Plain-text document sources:

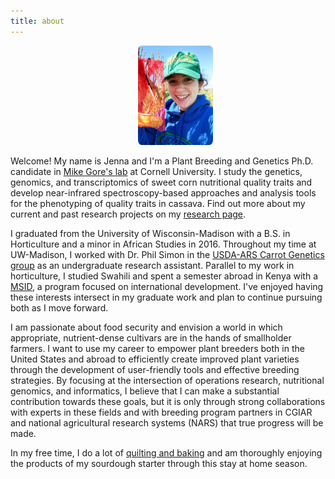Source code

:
 ```yaml
---
title: about
---
```


<ul style="center">
	<center><img class="TextWrap" src="/assets/images/about.jpg" alt="Jenna Hershberger" style="width:25%; height:25%; object-fit:cover;border-radius:5%"></center>
</ul>

Welcome! My name is Jenna and I'm a Plant Breeding and Genetics Ph.D. candidate in [Mike Gore's lab](http://blogs.cornell.edu/gorelab/) at Cornell University. I study the genetics, genomics, and transcriptomics of sweet corn nutritional quality traits and develop near-infrared spectroscopy-based approaches and analysis tools for the phenotyping of quality traits in cassava. Find out more about my current and past research projects on my [research page](#research).

I graduated from the University of Wisconsin-Madison with a B.S. in Horticulture and a minor in African Studies in 2016. Throughout my time at UW-Madison, I worked with Dr. Phil Simon in the [USDA-ARS Carrot Genetics group](https://vcru.wisc.edu/simon/) as an undergraduate research assistant. Parallel to my work in horticulture, I studied Swahili and spent a semester abroad in Kenya with a [MSID](https://umabroad.umn.edu/programs/africa/msid-kenya#tab=about), a program focused on international development. I've enjoyed having these interests intersect in my graduate work and plan to continue pursuing both as I move forward.

I am passionate about food security and envision a world in which appropriate, nutrient-dense cultivars are in the hands of smallholder farmers. I want to use my career to empower plant breeders both in the United States and abroad to efficiently create improved plant varieties through the development of user-friendly tools and effective breeding strategies. By focusing at the intersection of operations research, nutritional genomics, and informatics, I believe that I can make a substantial contribution towards these goals, but it is only through strong collaborations with experts in these fields and with breeding program partners in CGIAR and national agricultural research systems (NARS) that true progress will be made.

In my free time, I do a lot of [quilting and baking](https://www.instagram.com/jenna.m.hershberger/) and am thoroughly enjoying the products of my sourdough starter through this stay at home season.
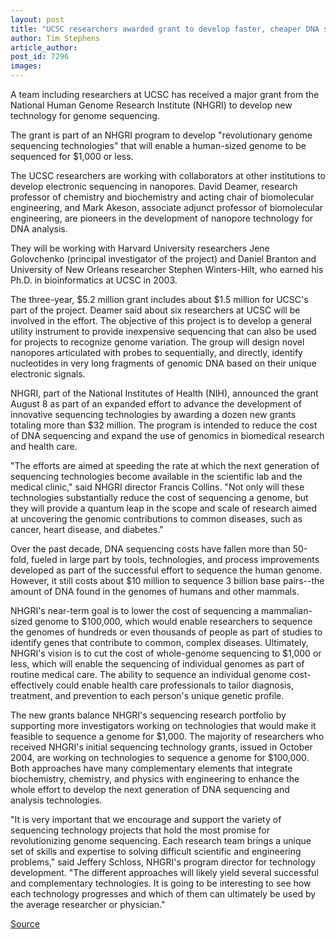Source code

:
 ```yaml
---
layout: post
title: "UCSC researchers awarded grant to develop faster, cheaper DNA sequencing"
author: Tim Stephens
article_author: 
post_id: 7296
images:
---
```


<a name="content" id="content"></a>
<p>
  A team including researchers at UCSC has received a major grant from the National Human Genome Research Institute (NHGRI) to develop new technology for genome sequencing.
</p>
<p>
  The grant is part of an NHGRI program to develop "revolutionary genome sequencing technologies" that will enable a human-sized genome to be sequenced for $1,000 or less.<br>
</p>
<p>
  The UCSC researchers are working with collaborators at other institutions to develop electronic sequencing in nanopores. David Deamer, research professor of chemistry and biochemistry and acting chair of biomolecular engineering, and Mark Akeson, associate adjunct professor of biomolecular engineering, are pioneers in the development of nanopore technology for DNA analysis.
</p>
<p>
  They will be working with Harvard University researchers Jene Golovchenko (principal investigator of the project) and Daniel Branton and University of New Orleans researcher Stephen Winters-Hilt, who earned his Ph.D. in bioinformatics at UCSC in 2003.
</p>
<p>
  The three-year, $5.2 million grant includes about $1.5 million for UCSC's part of the project. Deamer said about six researchers at UCSC will be involved in the effort. The objective of this project is to develop a general utility instrument to provide inexpensive sequencing that can also be used for projects to recognize genome variation. The group will design novel nanopores articulated with probes to sequentially, and directly, identify nucleotides in very long fragments of genomic DNA based on their unique electronic signals.
</p>
<p>
  NHGRI, part of the National Institutes of Health (NIH), announced the grant August 8 as part of an expanded effort to advance the development of innovative sequencing technologies by awarding a dozen new grants totaling more than $32 million. The program is intended to reduce the cost of DNA sequencing and expand the use of genomics in biomedical research and health care.
</p>
<p>
  "The efforts are aimed at speeding the rate at which the next generation of sequencing technologies become available in the scientific lab and the medical clinic," said NHGRI director Francis Collins. "Not only will these technologies substantially reduce the cost of sequencing a genome, but they will provide a quantum leap in the scope and scale of research aimed at uncovering the genomic contributions to common diseases, such as cancer, heart disease, and diabetes."
</p>
<p>
  Over the past decade, DNA sequencing costs have fallen more than 50-fold, fueled in large part by tools, technologies, and process improvements developed as part of the successful effort to sequence the human genome. However, it still costs about $10 million to sequence 3 billion base pairs--the amount of DNA found in the genomes of humans and other mammals.<br>
</p>
<p>
  NHGRI's near-term goal is to lower the cost of sequencing a mammalian-sized genome to $100,000, which would enable researchers to sequence the genomes of hundreds or even thousands of people as part of studies to identify genes that contribute to common, complex diseases. Ultimately, NHGRI's vision is to cut the cost of whole-genome sequencing to $1,000 or less, which will enable the sequencing of individual genomes as part of routine medical care. The ability to sequence an individual genome cost-effectively could enable health care professionals to tailor diagnosis, treatment, and prevention to each person's unique genetic profile.<br>
</p>
<p>
  The new grants balance NHGRI's sequencing research portfolio by supporting more investigators working on technologies that would make it feasible to sequence a genome for $1,000. The majority of researchers who received NHGRI's initial sequencing technology grants, issued in October 2004, are working on technologies to sequence a genome for $100,000. Both approaches have many complementary elements that integrate biochemistry, chemistry, and physics with engineering to enhance the whole effort to develop the next generation of DNA sequencing and analysis technologies.
</p>
<p>
  "It is very important that we encourage and support the variety of sequencing technology projects that hold the most promise for revolutionizing genome sequencing. Each research team brings a unique set of skills and expertise to solving difficult scientific and engineering problems," said Jeffery Schloss, NHGRI's program director for technology development. "The different approaches will likely yield several successful and complementary technologies. It is going to be interesting to see how each technology progresses and which of them can ultimately be used by the average researcher or physician."
</p>
<p><a href="http://www1.ucsc.edu/currents/05-06/08-22/genome.asp" title="Permalink to genome">Source</a></p>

◆ EXERCISE ◆
Give the number of lines in the entries that contain the word "center", without any other words.

◆ WRITTEN SOLUTION ◆
2